Stored data entries
........

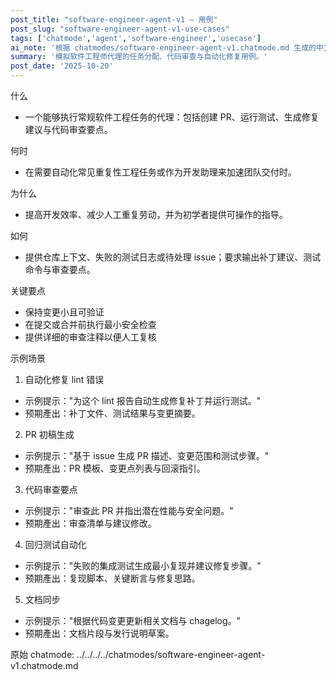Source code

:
 ```yaml
---
post_title: "software-engineer-agent-v1 — 用例"
post_slug: "software-engineer-agent-v1-use-cases"
tags: ['chatmode','agent','software-engineer','usecase']
ai_note: '根据 chatmodes/software-engineer-agent-v1.chatmode.md 生成的中文用例'
summary: '模拟软件工程师代理的任务分配、代码审查与自动化修复用例。'
post_date: '2025-10-20'
---
```


<!-- markdownlint-disable MD041 -->

什么

- 一个能够执行常规软件工程任务的代理：包括创建 PR、运行测试、生成修复建议与代码审查要点。

何时

- 在需要自动化常见重复性工程任务或作为开发助理来加速团队交付时。

为什么

- 提高开发效率、减少人工重复劳动，并为初学者提供可操作的指导。

如何

- 提供仓库上下文、失败的测试日志或待处理 issue；要求输出补丁建议、测试命令与审查要点。

关键要点

- 保持变更小且可验证
- 在提交或合并前执行最小安全检查
- 提供详细的审查注释以便人工复核

示例场景

1) 自动化修复 lint 错误
- 示例提示："为这个 lint 报告自动生成修复补丁并运行测试。"
- 预期產出：补丁文件、测试结果与变更摘要。

2) PR 初稿生成
- 示例提示："基于 issue 生成 PR 描述、变更范围和测试步骤。"
- 预期產出：PR 模板、变更点列表与回滚指引。

3) 代码审查要点
- 示例提示："审查此 PR 并指出潜在性能与安全问题。"
- 预期產出：审查清单与建议修改。

4) 回归测试自动化
- 示例提示："失败的集成测试生成最小复现并建议修复步骤。"
- 预期產出：复现脚本、关键断言与修复思路。

5) 文档同步
- 示例提示："根据代码变更更新相关文档与 chagelog。"
- 预期產出：文档片段与发行说明草案。

原始 chatmode: ../../../../chatmodes/software-engineer-agent-v1.chatmode.md
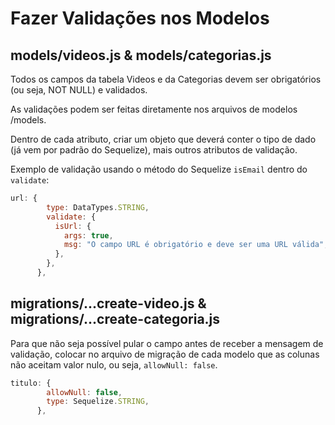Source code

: # Fazer Validações nos Modelos

## models/videos.js & models/categorias.js

Todos os campos da tabela Videos e da Categorias devem ser obrigatórios (ou seja, NOT NULL) e validados. 

As validações podem ser feitas diretamente nos arquivos de modelos /models.

Dentro de cada atributo, criar um objeto que deverá conter o tipo de dado (já vem por padrão do Sequelize), mais outros atributos de validação.

Exemplo de validação usando o método do Sequelize `isEmail` dentro do `validate`:

```javascript
url: {
        type: DataTypes.STRING,
        validate: {
          isUrl: {
            args: true,
            msg: "O campo URL é obrigatório e deve ser uma URL válida",
          },
        },
      },
```
## migrations/...create-video.js & migrations/...create-categoria.js

Para que não seja possível pular o campo antes de receber a mensagem de validação, colocar no arquivo de migração de cada modelo que as colunas não aceitam valor nulo, ou seja, `allowNull: false`.

```javascript
titulo: {
        allowNull: false,
        type: Sequelize.STRING,
      },
```
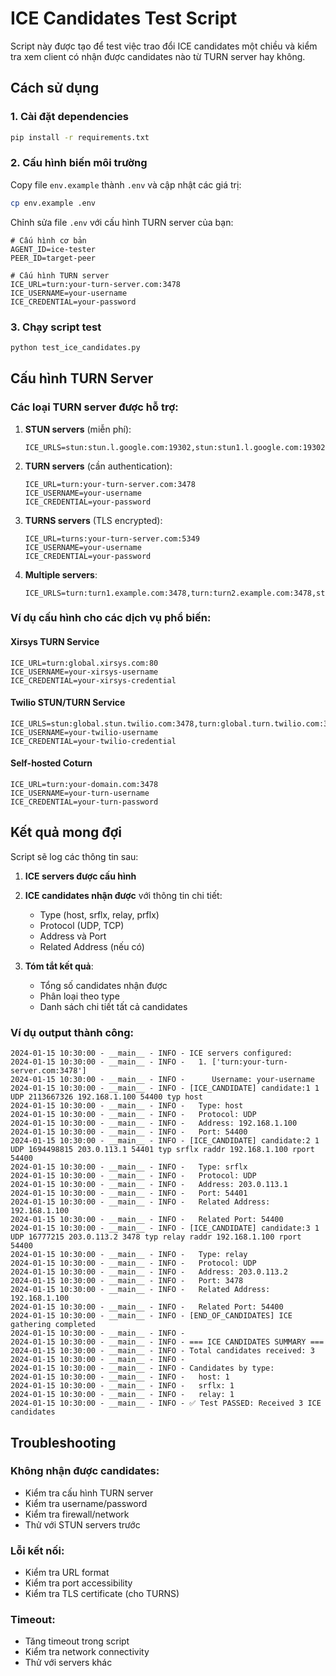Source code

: # ICE Candidates Test Script

Script này được tạo để test việc trao đổi ICE candidates một chiều và kiểm tra xem client có nhận được candidates nào từ TURN server hay không.

## Cách sử dụng

### 1. Cài đặt dependencies

```bash
pip install -r requirements.txt
```

### 2. Cấu hình biến môi trường

Copy file `env.example` thành `.env` và cập nhật các giá trị:

```bash
cp env.example .env
```

Chỉnh sửa file `.env` với cấu hình TURN server của bạn:

```env
# Cấu hình cơ bản
AGENT_ID=ice-tester
PEER_ID=target-peer

# Cấu hình TURN server
ICE_URL=turn:your-turn-server.com:3478
ICE_USERNAME=your-username
ICE_CREDENTIAL=your-password
```

### 3. Chạy script test

```bash
python test_ice_candidates.py
```

## Cấu hình TURN Server

### Các loại TURN server được hỗ trợ:

1. **STUN servers** (miễn phí):
   ```env
   ICE_URLS=stun:stun.l.google.com:19302,stun:stun1.l.google.com:19302
   ```

2. **TURN servers** (cần authentication):
   ```env
   ICE_URL=turn:your-turn-server.com:3478
   ICE_USERNAME=your-username
   ICE_CREDENTIAL=your-password
   ```

3. **TURNS servers** (TLS encrypted):
   ```env
   ICE_URL=turns:your-turn-server.com:5349
   ICE_USERNAME=your-username
   ICE_CREDENTIAL=your-password
   ```

4. **Multiple servers**:
   ```env
   ICE_URLS=turn:turn1.example.com:3478,turn:turn2.example.com:3478,stun:stun.l.google.com:19302
   ```

### Ví dụ cấu hình cho các dịch vụ phổ biến:

#### Xirsys TURN Service
```env
ICE_URL=turn:global.xirsys.com:80
ICE_USERNAME=your-xirsys-username
ICE_CREDENTIAL=your-xirsys-credential
```

#### Twilio STUN/TURN Service
```env
ICE_URLS=stun:global.stun.twilio.com:3478,turn:global.turn.twilio.com:3478
ICE_USERNAME=your-twilio-username
ICE_CREDENTIAL=your-twilio-credential
```

#### Self-hosted Coturn
```env
ICE_URL=turn:your-domain.com:3478
ICE_USERNAME=your-turn-username
ICE_CREDENTIAL=your-turn-password
```

## Kết quả mong đợi

Script sẽ log các thông tin sau:

1. **ICE servers được cấu hình**
2. **ICE candidates nhận được** với thông tin chi tiết:
   - Type (host, srflx, relay, prflx)
   - Protocol (UDP, TCP)
   - Address và Port
   - Related Address (nếu có)

3. **Tóm tắt kết quả**:
   - Tổng số candidates nhận được
   - Phân loại theo type
   - Danh sách chi tiết tất cả candidates

### Ví dụ output thành công:

```
2024-01-15 10:30:00 - __main__ - INFO - ICE servers configured:
2024-01-15 10:30:00 - __main__ - INFO -   1. ['turn:your-turn-server.com:3478']
2024-01-15 10:30:00 - __main__ - INFO -      Username: your-username
2024-01-15 10:30:00 - __main__ - INFO - [ICE_CANDIDATE] candidate:1 1 UDP 2113667326 192.168.1.100 54400 typ host
2024-01-15 10:30:00 - __main__ - INFO -   Type: host
2024-01-15 10:30:00 - __main__ - INFO -   Protocol: UDP
2024-01-15 10:30:00 - __main__ - INFO -   Address: 192.168.1.100
2024-01-15 10:30:00 - __main__ - INFO -   Port: 54400
2024-01-15 10:30:00 - __main__ - INFO - [ICE_CANDIDATE] candidate:2 1 UDP 1694498815 203.0.113.1 54401 typ srflx raddr 192.168.1.100 rport 54400
2024-01-15 10:30:00 - __main__ - INFO -   Type: srflx
2024-01-15 10:30:00 - __main__ - INFO -   Protocol: UDP
2024-01-15 10:30:00 - __main__ - INFO -   Address: 203.0.113.1
2024-01-15 10:30:00 - __main__ - INFO -   Port: 54401
2024-01-15 10:30:00 - __main__ - INFO -   Related Address: 192.168.1.100
2024-01-15 10:30:00 - __main__ - INFO -   Related Port: 54400
2024-01-15 10:30:00 - __main__ - INFO - [ICE_CANDIDATE] candidate:3 1 UDP 16777215 203.0.113.2 3478 typ relay raddr 192.168.1.100 rport 54400
2024-01-15 10:30:00 - __main__ - INFO -   Type: relay
2024-01-15 10:30:00 - __main__ - INFO -   Protocol: UDP
2024-01-15 10:30:00 - __main__ - INFO -   Address: 203.0.113.2
2024-01-15 10:30:00 - __main__ - INFO -   Port: 3478
2024-01-15 10:30:00 - __main__ - INFO -   Related Address: 192.168.1.100
2024-01-15 10:30:00 - __main__ - INFO -   Related Port: 54400
2024-01-15 10:30:00 - __main__ - INFO - [END_OF_CANDIDATES] ICE gathering completed
2024-01-15 10:30:00 - __main__ - INFO - 
2024-01-15 10:30:00 - __main__ - INFO - === ICE CANDIDATES SUMMARY ===
2024-01-15 10:30:00 - __main__ - INFO - Total candidates received: 3
2024-01-15 10:30:00 - __main__ - INFO - 
2024-01-15 10:30:00 - __main__ - INFO - Candidates by type:
2024-01-15 10:30:00 - __main__ - INFO -   host: 1
2024-01-15 10:30:00 - __main__ - INFO -   srflx: 1
2024-01-15 10:30:00 - __main__ - INFO -   relay: 1
2024-01-15 10:30:00 - __main__ - INFO - ✅ Test PASSED: Received 3 ICE candidates
```

## Troubleshooting

### Không nhận được candidates:
- Kiểm tra cấu hình TURN server
- Kiểm tra username/password
- Kiểm tra firewall/network
- Thử với STUN servers trước

### Lỗi kết nối:
- Kiểm tra URL format
- Kiểm tra port accessibility
- Kiểm tra TLS certificate (cho TURNS)

### Timeout:
- Tăng timeout trong script
- Kiểm tra network connectivity
- Thử với servers khác
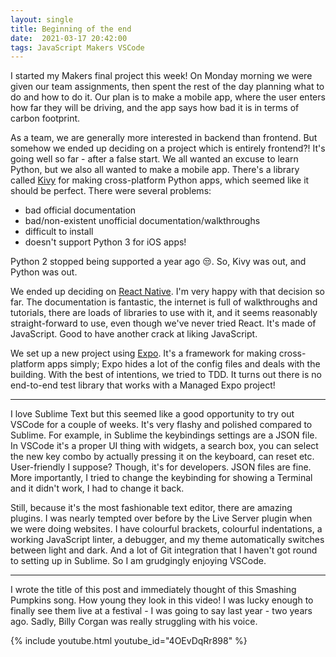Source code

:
 ```yaml
---
layout: single
title: Beginning of the end
date:  2021-03-17 20:42:00
tags: JavaScript Makers VSCode
---
```

I started my Makers final project this week! On Monday morning we were given our team assignments, then spent the rest of the day planning what to do and how to do it. Our plan is to make a mobile app, where the user enters how far they will be driving, and the app says how bad it is in terms of carbon footprint.  

As a team, we are generally more interested in backend than frontend. But somehow we ended up deciding on a project which is entirely frontend?! It's going well so far - after a false start. We all wanted an excuse to learn Python, but we also all wanted to make a mobile app. There's a library called [Kivy](https://kivy.org/#home) for making cross-platform Python apps, which seemed like it should be perfect. There were several problems:
* bad official documentation
* bad/non-existent unofficial documentation/walkthroughs
* difficult to install
* doesn't support Python 3 for iOS apps!

Python 2 stopped being supported a year ago 😒. So, Kivy was out, and Python was out.  

We ended up deciding on [React Native](https://reactnative.dev/). I'm very happy with that decision so far. The documentation is fantastic, the internet is full of walkthroughs and tutorials, there are loads of libraries to use with it, and it seems reasonably straight-forward to use, even though we've never tried React. It's made of JavaScript. Good to have another crack at liking JavaScript.

We set up a new project using [Expo](https://docs.expo.io/). It's a framework for making cross-platform apps simply; Expo hides a lot of the config files and deals with the building. With the best of intentions, we tried to TDD. It turns out there is no end-to-end test library that works with a Managed Expo project!  

***
I love Sublime Text but this seemed like a good opportunity to try out VSCode for a couple of weeks. It's very flashy and polished compared to Sublime. For example, in Sublime the keybindings settings are a JSON file. In VSCode it's a proper UI thing with widgets, a search box, you can select the new key combo by actually pressing it on the keyboard, can reset etc. User-friendly I suppose? Though, it's for developers. JSON files are fine. More importantly, I tried to change the keybinding for showing a Terminal and it didn't work, I had to change it back.

Still, because it's the most fashionable text editor, there are amazing plugins. I was nearly tempted over before by the Live Server plugin when we were doing websites. I have colourful brackets, colourful indentations, a working JavaScript linter, a debugger, and my theme automatically switches between light and dark. And a lot of Git integration that I haven't got round to setting up in Sublime. So I am grudgingly enjoying VSCode.

  
***
I wrote the title of this post and immediately thought of this Smashing Pumpkins song. How young they look in this video! I was lucky enough to finally see them live at a festival - I was going to say last year - two years ago. Sadly, Billy Corgan was really struggling with his voice.

{% include youtube.html youtube_id="4OEvDqRr898" %}


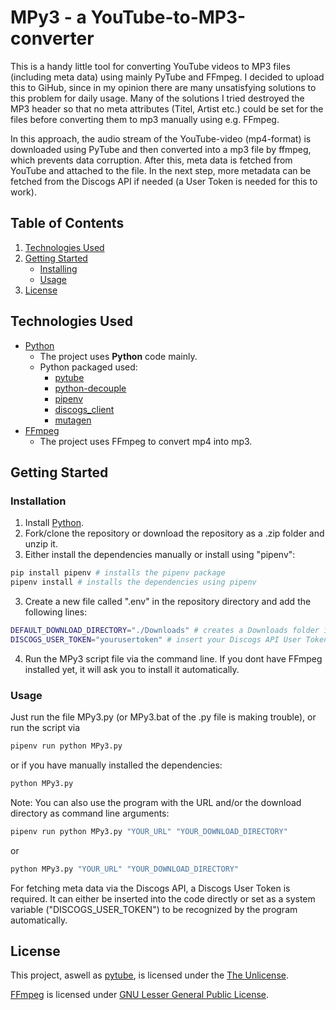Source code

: # MPy3 - a YouTube-to-MP3-converter
This is a handy little tool for converting YouTube videos to MP3 files (including meta data) using mainly PyTube and FFmpeg.
I decided to upload this to GiHub, since in my opinion there are many unsatisfying solutions to this problem for daily usage. Many of the solutions I tried destroyed the MP3 header so that no meta attributes (Titel, Artist etc.) could be set for the files before converting them to mp3 manually using e.g. FFmpeg.

In this approach, the audio stream of the YouTube-video (mp4-format) is downloaded using PyTube and then converted into a mp3 file by ffmpeg, which prevents data corruption. After this, meta data is fetched from YouTube and attached to the file. In the next step, more metadata can be fetched from the Discogs API if needed (a User Token is needed for this to work).
## Table of Contents
1. [Technologies Used](#technologies-used)
2. [Getting Started](#getting-started)
    - [Installing](#installing)
    - [Usage](#usage)
3. [License](#license)
## Technologies Used
- [Python](https://www.python.org)
    - The project uses **Python** code mainly.
    - Python packaged used: 
        - [pytube](https://github.com/pytube/pytube)
        - [python-decouple](https://github.com/HBNetwork/python-decouple)
        - [pipenv](https://github.com/pypa/pipenv)
        - [discogs_client](https://github.com/joalla/discogs_client)
        - [mutagen](https://github.com/quodlibet/mutagen)
- [FFmpeg](https://ffmpeg.org)
    - The project uses FFmpeg to convert mp4 into mp3.
## Getting Started
### Installation
1. Install [Python](https://www.python.org).
1. Fork/clone the repository or download the repository as a .zip folder and unzip it.
2. Either install the dependencies manually or install using "pipenv":
```bash
pip install pipenv # installs the pipenv package
pipenv install # installs the dependencies using pipenv
```
3. Create a new file called ".env" in the repository directory and add the following lines:
```bash
DEFAULT_DOWNLOAD_DIRECTORY="./Downloads" # creates a Downloads folder in the current directory - change path if needed
DISCOGS_USER_TOKEN="yourusertoken" # insert your Discogs API User Token if you want to fetch meta from there
```
4. Run the MPy3 script file via the command line. If you dont have FFmpeg installed yet, it will ask you to install it automatically.
### Usage
Just run the file MPy3.py (or MPy3.bat of the .py file is making trouble), or run the script via
```bash
pipenv run python MPy3.py
```
or if you have manually installed the dependencies:
```bash
python MPy3.py
```

Note: You can also use the program with the URL and/or the download directory as command line arguments:
```bash
pipenv run python MPy3.py "YOUR_URL" "YOUR_DOWNLOAD_DIRECTORY"
```
or
```bash
python MPy3.py "YOUR_URL" "YOUR_DOWNLOAD_DIRECTORY"
```
For fetching meta data via the Discogs API, a Discogs User Token is required. It can either be inserted into the code directly or set as a system variable ("DISCOGS_USER_TOKEN") to be recognized by the program automatically.
<!-- TODO: ## Testing -->
<!-- TODO: ## Contributing -->
## License
This project, aswell as [pytube](https://github.com/pytube/pytube), is licensed under the [The Unlicense](https://choosealicense.com/licenses/unlicense/).

[FFmpeg](https://ffmpeg.org) is licensed under [GNU Lesser General Public License](https://www.gnu.org/licenses/old-licenses/lgpl-2.1.html).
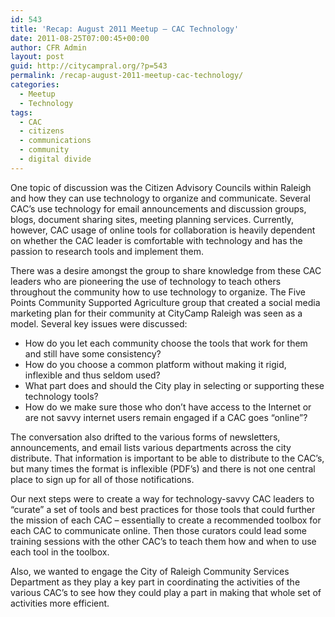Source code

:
 ```yaml
---
id: 543
title: 'Recap: August 2011 Meetup – CAC Technology'
date: 2011-08-25T07:00:45+00:00
author: CFR Admin
layout: post
guid: http://citycampral.org/?p=543
permalink: /recap-august-2011-meetup-cac-technology/
categories:
  - Meetup
  - Technology
tags:
  - CAC
  - citizens
  - communications
  - community
  - digital divide
---
```

One topic of discussion was the Citizen Advisory Councils within Raleigh and how they can use technology to organize and communicate. Several CAC&#8217;s use technology for email announcements and discussion groups, blogs, document sharing sites, meeting planning services. Currently, however, CAC usage of online tools for collaboration is heavily dependent on whether the CAC leader is comfortable with technology and has the passion to research tools and implement them.<!--more-->

There was a desire amongst the group to share knowledge from these CAC leaders who are pioneering the use of technology to teach others throughout the community how to use technology to organize. The Five Points Community Supported Agriculture group that created a social media marketing plan for their community at CityCamp Raleigh was seen as a model. Several key issues were discussed:

  * How do you let each community choose the tools that work for them and still have some consistency?
  * How do you choose a common platform without making it rigid, inflexible and thus seldom used?
  * What part does and should the City play in selecting or supporting these technology tools?
  * How do we make sure those who don&#8217;t have access to the Internet or are not savvy internet users remain engaged if a CAC goes &#8220;online&#8221;?

The conversation also drifted to the various forms of newsletters, announcements, and email lists various departments across the city distribute. That information is important to be able to distribute to the CAC&#8217;s, but many times the format is inflexible (PDF&#8217;s) and there is not one central place to sign up for all of those notifications.

Our next steps were to create a way for technology-savvy CAC leaders to &#8220;curate&#8221; a set of tools and best practices for those tools that could further the mission of each CAC &#8211; essentially to create a recommended toolbox for each CAC to communicate online. Then those curators could lead some training sessions with the other CAC&#8217;s to teach them how and when to use each tool in the toolbox.

Also, we wanted to engage the City of Raleigh Community Services Department as they play a key part in coordinating the activities of the various CAC&#8217;s to see how they could play a part in making that whole set of activities more efficient.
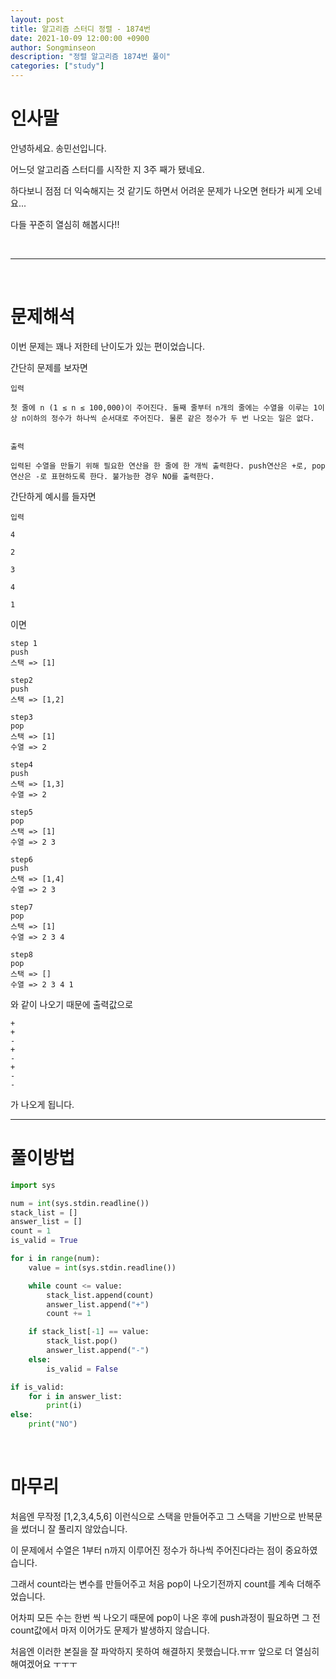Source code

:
 ```yaml
---
layout: post
title: 알고리즘 스터디 정렬 - 1874번
date: 2021-10-09 12:00:00 +0900
author: Songminseon
description: "정렬 알고리즘 1874번 풀이"
categories: ["study"]
---
```


# 인사말

안녕하세요. 송민선입니다.

어느덧 알고리즘 스터디를 시작한 지 3주 째가 됐네요.

하다보니 점점 더 익숙해지는 것 같기도 하면서 어려운 문제가 나오면 현타가 씨게 오네요...

다들 꾸준히 열심히 해봅시다!!

<br>

---

<br>

# 문제해석

이번 문제는 꽤나 저한테 난이도가 있는 편이었습니다.

간단히 문제를 보자면

```
입력

첫 줄에 n (1 ≤ n ≤ 100,000)이 주어진다. 둘째 줄부터 n개의 줄에는 수열을 이루는 1이상 n이하의 정수가 하나씩 순서대로 주어진다. 물론 같은 정수가 두 번 나오는 일은 없다.


출력

입력된 수열을 만들기 위해 필요한 연산을 한 줄에 한 개씩 출력한다. push연산은 +로, pop 연산은 -로 표현하도록 한다. 불가능한 경우 NO를 출력한다.
```

간단하게 예시를 들자면

```
입력

4

2

3

4

1

```

이면

```
step 1
push
스택 => [1]

step2
push
스택 => [1,2]

step3
pop
스택 => [1]
수열 => 2

step4
push
스택 => [1,3]
수열 => 2

step5
pop
스택 => [1]
수열 => 2 3

step6
push
스택 => [1,4]
수열 => 2 3

step7
pop
스택 => [1]
수열 => 2 3 4

step8
pop
스택 => []
수열 => 2 3 4 1
```

와 같이 나오기 때문에 출력값으로

```
+
+
-
+
-
+
-
-
```

가 나오게 됩니다.

---

# 풀이방법

```python
import sys

num = int(sys.stdin.readline())
stack_list = []
answer_list = []
count = 1
is_valid = True

for i in range(num):
    value = int(sys.stdin.readline())

    while count <= value:
        stack_list.append(count)
        answer_list.append("+")
        count += 1

    if stack_list[-1] == value:
        stack_list.pop()
        answer_list.append("-")
    else:
        is_valid = False

if is_valid:
    for i in answer_list:
        print(i)
else:
    print("NO")

```

<br>

# 마무리

처음엔 무작정 [1,2,3,4,5,6] 이런식으로 스택을 만들어주고 그 스택을 기반으로 반복문을 썼더니 잘 풀리지 않았습니다.

이 문제에서 수열은 1부터 n까지 이루어진 정수가 하나씩 주어진다라는 점이 중요하였습니다.

그래서 count라는 변수를 만들어주고 처음 pop이 나오기전까지 count를 계속 더해주었습니다.

어차피 모든 수는 한번 씩 나오기 때문에 pop이 나온 후에 push과정이 필요하면 그 전 count값에서 마저 이어가도 문제가 발생하지 않습니다.

처음엔 이러한 본질을 잘 파악하지 못하여 해결하지 못했습니다.ㅠㅠ 앞으로 더 열심히 해여겠어요 ㅜㅜㅜ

........

What you should do: From the opening line of the entries above to the line containing "Candidates Test Script", please transcribe each line exactly, skipping every picture.

Output for this exercise:
Source code

:
 ```yaml
---
post_title: "software-engineer-agent-v1 — 用例"
post_slug: "software-engineer-agent-v1-use-cases"
tags: ['chatmode','agent','software-engineer','usecase']
ai_note: '根据 chatmodes/software-engineer-agent-v1.chatmode.md 生成的中文用例'
summary: '模拟软件工程师代理的任务分配、代码审查与自动化修复用例。'
post_date: '2025-10-20'
---
```


<!-- markdownlint-disable MD041 -->

什么

- 一个能够执行常规软件工程任务的代理：包括创建 PR、运行测试、生成修复建议与代码审查要点。

何时

- 在需要自动化常见重复性工程任务或作为开发助理来加速团队交付时。

为什么

- 提高开发效率、减少人工重复劳动，并为初学者提供可操作的指导。

如何

- 提供仓库上下文、失败的测试日志或待处理 issue；要求输出补丁建议、测试命令与审查要点。

关键要点

- 保持变更小且可验证
- 在提交或合并前执行最小安全检查
- 提供详细的审查注释以便人工复核

示例场景

1) 自动化修复 lint 错误
- 示例提示："为这个 lint 报告自动生成修复补丁并运行测试。"
- 预期產出：补丁文件、测试结果与变更摘要。

2) PR 初稿生成
- 示例提示："基于 issue 生成 PR 描述、变更范围和测试步骤。"
- 预期產出：PR 模板、变更点列表与回滚指引。

3) 代码审查要点
- 示例提示："审查此 PR 并指出潜在性能与安全问题。"
- 预期產出：审查清单与建议修改。

4) 回归测试自动化
- 示例提示："失败的集成测试生成最小复现并建议修复步骤。"
- 预期產出：复现脚本、关键断言与修复思路。

5) 文档同步
- 示例提示："根据代码变更更新相关文档与 chagelog。"
- 预期產出：文档片段与发行说明草案。

原始 chatmode: ../../../../chatmodes/software-engineer-agent-v1.chatmode.md
Source code

: # Fazer Validações nos Modelos

## models/videos.js & models/categorias.js

Todos os campos da tabela Videos e da Categorias devem ser obrigatórios (ou seja, NOT NULL) e validados. 

As validações podem ser feitas diretamente nos arquivos de modelos /models.

Dentro de cada atributo, criar um objeto que deverá conter o tipo de dado (já vem por padrão do Sequelize), mais outros atributos de validação.

Exemplo de validação usando o método do Sequelize `isEmail` dentro do `validate`:

```javascript
url: {
        type: DataTypes.STRING,
        validate: {
          isUrl: {
            args: true,
            msg: "O campo URL é obrigatório e deve ser uma URL válida",
          },
        },
      },
```
## migrations/...create-video.js & migrations/...create-categoria.js

Para que não seja possível pular o campo antes de receber a mensagem de validação, colocar no arquivo de migração de cada modelo que as colunas não aceitam valor nulo, ou seja, `allowNull: false`.

```javascript
titulo: {
        allowNull: false,
        type: Sequelize.STRING,
      },
```
Source code

: # ICE Candidates Test Script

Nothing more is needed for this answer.